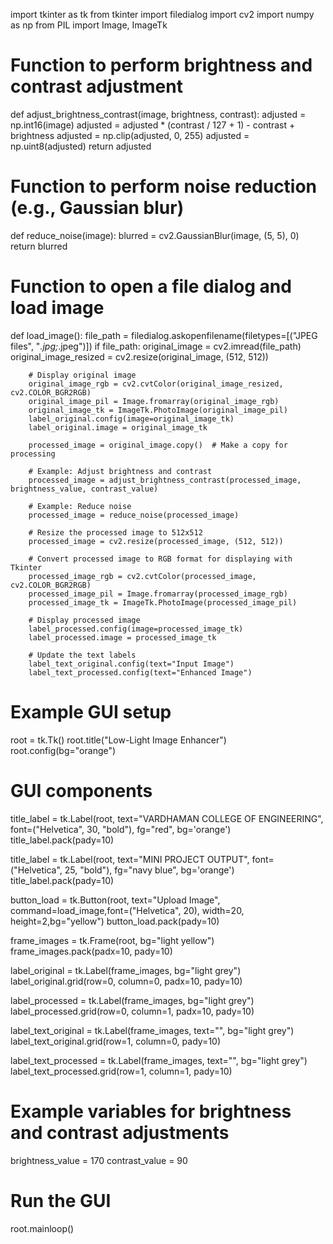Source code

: import tkinter as tk
from tkinter import filedialog
import cv2
import numpy as np
from PIL import Image, ImageTk

# Function to perform brightness and contrast adjustment
def adjust_brightness_contrast(image, brightness, contrast):
    adjusted = np.int16(image)
    adjusted = adjusted * (contrast / 127 + 1) - contrast + brightness
    adjusted = np.clip(adjusted, 0, 255)
    adjusted = np.uint8(adjusted)
    return adjusted

# Function to perform noise reduction (e.g., Gaussian blur)
def reduce_noise(image):
    blurred = cv2.GaussianBlur(image, (5, 5), 0)
    return blurred

# Function to open a file dialog and load image
def load_image():
    file_path = filedialog.askopenfilename(filetypes=[("JPEG files", "*.jpg;*.jpeg")])
    if file_path:
        original_image = cv2.imread(file_path)
        original_image_resized = cv2.resize(original_image, (512, 512))

        # Display original image
        original_image_rgb = cv2.cvtColor(original_image_resized, cv2.COLOR_BGR2RGB)
        original_image_pil = Image.fromarray(original_image_rgb)
        original_image_tk = ImageTk.PhotoImage(original_image_pil)
        label_original.config(image=original_image_tk)
        label_original.image = original_image_tk

        processed_image = original_image.copy()  # Make a copy for processing

        # Example: Adjust brightness and contrast
        processed_image = adjust_brightness_contrast(processed_image, brightness_value, contrast_value)

        # Example: Reduce noise
        processed_image = reduce_noise(processed_image)

        # Resize the processed image to 512x512
        processed_image = cv2.resize(processed_image, (512, 512))

        # Convert processed image to RGB format for displaying with Tkinter
        processed_image_rgb = cv2.cvtColor(processed_image, cv2.COLOR_BGR2RGB)
        processed_image_pil = Image.fromarray(processed_image_rgb)
        processed_image_tk = ImageTk.PhotoImage(processed_image_pil)

        # Display processed image
        label_processed.config(image=processed_image_tk)
        label_processed.image = processed_image_tk

        # Update the text labels
        label_text_original.config(text="Input Image")
        label_text_processed.config(text="Enhanced Image")

# Example GUI setup
root = tk.Tk()
root.title("Low-Light Image Enhancer")
root.config(bg="orange")

# GUI components
title_label = tk.Label(root, text="VARDHAMAN COLLEGE OF ENGINEERING", font=("Helvetica", 30, "bold"), fg="red", bg='orange')
title_label.pack(pady=10)

title_label = tk.Label(root, text="MINI PROJECT OUTPUT", font=("Helvetica", 25, "bold"), fg="navy blue", bg='orange')
title_label.pack(pady=10)

button_load = tk.Button(root, text="Upload Image", command=load_image,font=("Helvetica", 20), width=20, height=2,bg="yellow")
button_load.pack(pady=10)

frame_images = tk.Frame(root, bg="light yellow")
frame_images.pack(padx=10, pady=10)

label_original = tk.Label(frame_images, bg="light grey")
label_original.grid(row=0, column=0, padx=10, pady=10)

label_processed = tk.Label(frame_images, bg="light grey")
label_processed.grid(row=0, column=1, padx=10, pady=10)

label_text_original = tk.Label(frame_images, text="", bg="light grey")
label_text_original.grid(row=1, column=0, pady=10)

label_text_processed = tk.Label(frame_images, text="", bg="light grey")
label_text_processed.grid(row=1, column=1, pady=10)

# Example variables for brightness and contrast adjustments
brightness_value = 170
contrast_value = 90

# Run the GUI
root.mainloop()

### PROBLEM
Find "adjusted = np.int16(image)" in the entries above and copy that whole line exactly, then each line after it through the line that contains "# Example: Adjust".

### WRITTEN ANSWER
    adjusted = np.int16(image)
    adjusted = adjusted * (contrast / 127 + 1) - contrast + brightness
    adjusted = np.clip(adjusted, 0, 255)
    adjusted = np.uint8(adjusted)
    return adjusted

# Function to perform noise reduction (e.g., Gaussian blur)
def reduce_noise(image):
    blurred = cv2.GaussianBlur(image, (5, 5), 0)
    return blurred

# Function to open a file dialog and load image
def load_image():
    file_path = filedialog.askopenfilename(filetypes=[("JPEG files", "*.jpg;*.jpeg")])
    if file_path:
        original_image = cv2.imread(file_path)
        original_image_resized = cv2.resize(original_image, (512, 512))

        # Display original image
        original_image_rgb = cv2.cvtColor(original_image_resized, cv2.COLOR_BGR2RGB)
        original_image_pil = Image.fromarray(original_image_rgb)
        original_image_tk = ImageTk.PhotoImage(original_image_pil)
        label_original.config(image=original_image_tk)
        label_original.image = original_image_tk

        processed_image = original_image.copy()  # Make a copy for processing

        # Example: Adjust brightness and contrast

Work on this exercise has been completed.